William O'Brien (2nd October 1852 – 25th February 1928, pictured, left) was an Irish nationalist, journalist, agrarian agitator, social revolutionary, politician, party leader, newspaper publisher, author and Member of Parliament (MP) in the 'House of Commons of the United Kingdom of Great Britain and Ireland'.

While still little more than a boy he had helped in smuggling in the Fenian guns for the purchase of which Michael Davitt had gone to prison. This was rather surprising in one who had been reared an ardent admirer of O'Connell but the pitiable inadequacy of the Fenian effort caused William to base all his efforts on Conference, Conciliation, Consent using just one weapon - violent language. He started to earn his living as a journalist in Cork but very soon his obvious talent caused him promotion to 'The Freemans Journal' in Dublin. A series of articles "Christmas on the Galtees" brought the plight of Irish tenant farmers very vividly before the public and established William O'Brien as the unflinching champion of the tenants, which he remained to the end. He soon resigned his £600 a year job on 'The Freemans Journal' to become editor of the 'United Ireland' newspaper at £400 a year on the invitation of Charles S. Parnell. He quickly became 'The Chiefs' confidante and at the split, he was the only member of the Party to whom Parnell was willing to hand over the leadership which O'Brien declined....(...more here.)

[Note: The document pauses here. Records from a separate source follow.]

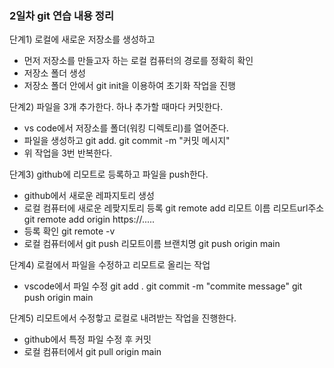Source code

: ### 2일차 git 연습 내용 정리

단계1) 로컬에 새로운 저장소를 생성하고 
- 먼저 저장소를 만들고자 하는 로컬 컴퓨터의 경로를 정확히 확인
- 저장소 폴더 생성
- 저장소 폴더 안에서 git init을 이용하여 초기화 작업을 진행

단계2) 파일을 3개 추가한다. 하나 추가할 때마다 커밋한다. 
- vs code에서 저장소를 폴더(워킹 디렉토리)를 열어준다. 
- 파일을 생성하고 git add. git commit -m "커밋 메시지"
- 위 작업을 3번 반복한다. 

단계3) github에 리모트로 등록하고 파일을 push한다. 
- github에서 새로운 레파지토리 생성
- 로컬 컴퓨터에 새로운 레팢지토리 등록
git remote add 리모트 이름 리모트url주소
git remote add origin https://.....
- 등록 확인
git remote -v
- 로컬 컴퓨터에서 
git push 리모트이름 브랜치명
git push origin main 

단계4) 로컬에서 파일을 수정하고 리모트로 올리는 작업
- vscode에서 파일 수정
git add .
git commit -m "commite message"
git push origin main

단계5) 리모트에서 수정핳고 로컬로 내려받는 작업을 진행한다. 
- github에서 특정 파일 수정 후 커밋
- 로컬 컴퓨터에서
git pull origin main
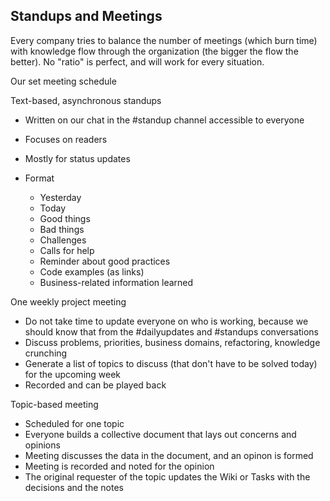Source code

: ## Standups and Meetings

Every company tries to balance the number of meetings \(which burn time\) with knowledge flow through the organization \(the bigger the flow the better\). No "ratio" is perfect, and will work for every situation.

Our set meeting schedule

Text-based, asynchronous standups

* Written on our chat in the \#standup channel accessible to everyone
* Focuses on readers
* Mostly for status updates
* Format

  * Yesterday
  * Today
  * Good things
  * Bad things
  * Challenges
  * Calls for help
  * Reminder about good practices
  * Code examples \(as links\)
  * Business-related information learned

One weekly project meeting

* Do not take time to update everyone on who is working, because we should know that from the \#dailyupdates and \#standups conversations
* Discuss problems, priorities, business domains, refactoring, knowledge crunching
* Generate a list of topics to discuss \(that don't have to be solved today\) for the upcoming week
* Recorded and can be played back

Topic-based meeting

* Scheduled for one topic
* Everyone builds a collective document that lays out concerns and opinions
* Meeting discusses the data in the document, and an opinon is formed
* Meeting is recorded and noted for the opinion
* The original requester of the topic updates the Wiki or Tasks with the decisions and the notes



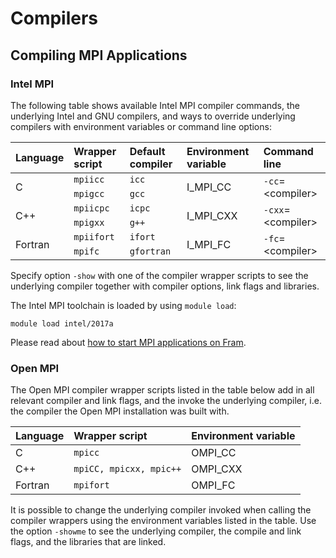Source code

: # Compilers

## Compiling MPI Applications

### Intel MPI

The following table shows available Intel MPI compiler commands, the underlying Intel and GNU compilers, and ways to override underlying compilers with environment variables or command line options:

<table>
<thead>
<th align="left">Language</th>
<th align="left">Wrapper script</th>
<th align="left">Default compiler</th>
<th align="left">Environment variable</th>
<th align="left">Command line</th>
</thead>
<tbody>
<tr>
<td rowspan="2" align="left" valign="middle">C</td>
<td><code class="code">mpiicc</code></td>
<td><code class="code">icc</code></td>
<td rowspan="2">I_MPI_CC</td>
<td rowspan="2"><code class="code">-cc</code>=&lt;compiler&gt;</td>
</tr>
<tr>
<td><code class="code">mpigcc</code></td>
<td><code class="code">gcc</code></td>
</tr>
<tr>
<td rowspan="2">C++</td>
<td><code class="code">mpiicpc</code></td>
<td><code class="code">icpc</code></td>
<td rowspan="2">I_MPI_CXX</td>
<td rowspan="2"><code class="code">-cxx</code>=&lt;compiler&gt;</td>
</tr>
<tr>
<td><code class="code">mpigxx</code></td>
<td><code class="code">g++</code></td>
</tr>
<tr>
<td rowspan="2">Fortran</td>
<td><code class="code">mpiifort</code></td>
<td><code class="code">ifort</code></td>
<td rowspan="2">I_MPI_FC</td>
<td rowspan="2"><code class="code">-fc</code>=&lt;compiler&gt;</td>
</tr>
<tr>
<td><code class="code">mpifc</code></td>
<td><code class="code">gfortran</code></td>
</tr>
</tbody>
</table>

Specify option `-show` with one of the compiler wrapper scripts to see the underlying compiler together with compiler options, link flags and libraries.

The Intel MPI toolchain is loaded by using `module load`:

	module load intel/2017a

Please read about [how to start MPI applications on Fram](../jobs/mpi_jobs.md).

### Open MPI

The Open MPI compiler wrapper scripts listed in the table below add in all relevant compiler and link flags, and the invoke the underlying compiler, i.e. the compiler the Open MPI installation was built with.

<table>
<thead>
<th align="left">Language</th>
<th align="left">Wrapper script</th>
<th align="left">Environment variable</th>
</thead>
<tbody>
<tr>
<td>C</td>
<td><code class="code">mpicc</code></td>
<td>OMPI_CC</td>
</tr>
<tr>
<td>C++</td>
<td><code class="code">mpiCC, mpicxx, mpic++</code></td>
<td>OMPI_CXX</td>
</tr>
<tr>
<td>Fortran</td>
<td><code class="code">mpifort</code></td>
<td>OMPI_FC</td>
</tr>
</tbody>
</table>

It is possible to change the underlying compiler invoked when calling the compiler wrappers using the environment variables listed in the table. Use the option `-showme` to see the underlying compiler, the compile and link flags, and the libraries that are linked.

He was a journalist, land agitator, and MP, but above all he was a nationalist. He was born the second son of James O’Brien and his wife Kate (née Nagle) in Mallow Co. Cork. His early education was at Cloyne Diocesan College where he developed the strong religious tolerance that would serve him well in his political life. He studied law at Queen’s College (later University College Cork), but never took a degree. Financial issues caused the family to move to Cork City in 1868. When his father died a year later, O’Brien became the breadwinner of the family. Always a prolific writer, he became a journalist with the 'Cork Daily Herald'. He would continue as a journalist for most of his life...(...more here.)

That William O'Brien was politically far-sighted and ahead of his time can be verified by his comments in regards to those that attempted to annihilate the Irish people - "When the framers of the penal laws denied us books, and drew their thick black veil over Irish history, they forgot that the ruins they had themselves made were the most eloquent schoolmasters, the most stupendous memorials of a history and a race that were destined not to die. They might give our flesh to the sword and our fields to the spoiler, but before they could blot out the traces of their crimes, or deface the title deeds of our heritage, they would have had to uproot to their last scrap of cultured filgree the majestic shrines in which the old race worshipped; they would have had to demolish to their last stone the castles which lay like wounded giants through the land to mark where the fight had raged most fiercest; they would have had to level the pillar towers, and to seem up the source of the holy wells....to look over the fence of the famine-stricken village and see the rich green solitudes, which might yield full and plenty, spread out at the very doorsteps of the ragged and hungry peasants, was to fill a stranger with a sacred rage and make it an unshirkable duty to strive towards undoing the unnatural divorce between the people and the land..."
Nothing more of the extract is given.